[Data items]
········
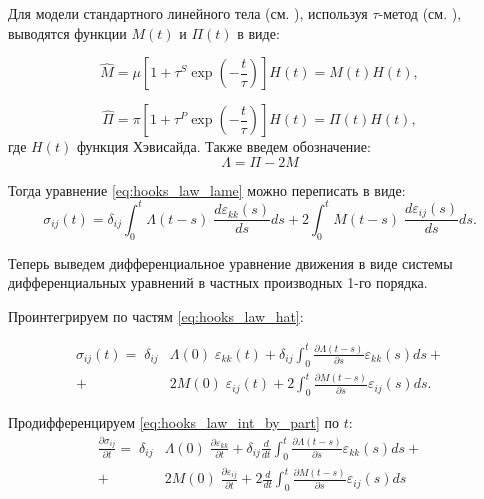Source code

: \documentclass[a4paper, fontsize=14pt]{article}
\begin{document}
Для модели стандартного линейного тела (см. \cite{Mainardi,Carcione}), используя $\tau$-метод (см. \cite{t-method}), выводятся функции $M(t)$ и $\Pi(t)$ в виде:

\begin{equation}
    \label{eq:mu}
    \hat{M} =\mu \left[ 1 + \tau^S \exp \left( - \frac{t}{\tau} \right)\right] H (t) = M(t) H(t),
\end{equation}

\begin{equation}
    \label{eq:k}
    \hat{\Pi} = \pi \left[ 1 + \tau^P \exp \left( - \frac{t}{\tau} \right)\right] H (t) = \Pi(t) H(t),
\end{equation}
где $H(t)$ функция Хэвисайда. Также введем обозначение:
\begin{equation}
    \Lambda = \Pi - 2 M
\end{equation}

Тогда уравнение \eqref{eq:hooks_law_lame} можно переписать в виде:
\begin{equation}
    \label{eq:hooks_law_hat}
    \sigma_{ij}(t) = \delta_{ij} \int_0^t \Lambda(t - s) \; \frac{d \varepsilon_{kk}(s)}{d s} ds + 2 \int_0^t M(t - s) \; \frac{d \varepsilon_{ij}(s)}{d s} ds.  
\end{equation}

Теперь выведем дифференциальное уравнение движения в виде системы дифференциальных уравнений в частных производных 1-го порядка.

Проинтегрируем по частям \eqref{eq:hooks_law_hat}:

\begin{equation}
    \label{eq:hooks_law_int_by_part}
    \begin{aligned}
        \sigma_{ij}(t) = \; \delta_{ij} & \Lambda(0) \; \varepsilon_{kk}(t) + \delta_{ij} \int_0^t \frac{\partial \Lambda(t - s)}{\partial s}  \varepsilon_{kk}(s) ds + \\
        + & 2 M(0) \; \varepsilon_{ij}(t) + 2 \int_0^t \frac{\partial M(t - s)}{\partial s}  \varepsilon_{ij}(s) ds.
    \end{aligned}
\end{equation}


Продифференцируем \eqref{eq:hooks_law_int_by_part} по $t$:
\begin{equation}
    \label{eq:hooks_law_int_by_part_differentiate}
    \begin{aligned}
        \frac{\partial \sigma_{ij}}{\partial t}  = \; \delta_{ij} & \Lambda(0) \; \frac{\partial \varepsilon_{kk}}{\partial t}  + \delta_{ij} \frac{d}{dt} \int_0^t \frac{\partial \Lambda(t - s)}{\partial s}  \varepsilon_{kk}(s) ds + \\
        + & 2 M(0) \; \frac{\partial \varepsilon_{ij}}{\partial t} + 2 \frac{d}{dt} \int_0^t \frac{\partial M(t - s)}{\partial s}  \varepsilon_{ij}(s) ds 
    \end{aligned}
\end{equation}
\end{document}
········
If a line in the data above includes the string "виде", copy it.

§ Answer to the problem:
Для модели стандартного линейного тела (см. \cite{Mainardi,Carcione}), используя $\tau$-метод (см. \cite{t-method}), выводятся функции $M(t)$ и $\Pi(t)$ в виде:
Тогда уравнение \eqref{eq:hooks_law_lame} можно переписать в виде:
Теперь выведем дифференциальное уравнение движения в виде системы дифференциальных уравнений в частных производных 1-го порядка.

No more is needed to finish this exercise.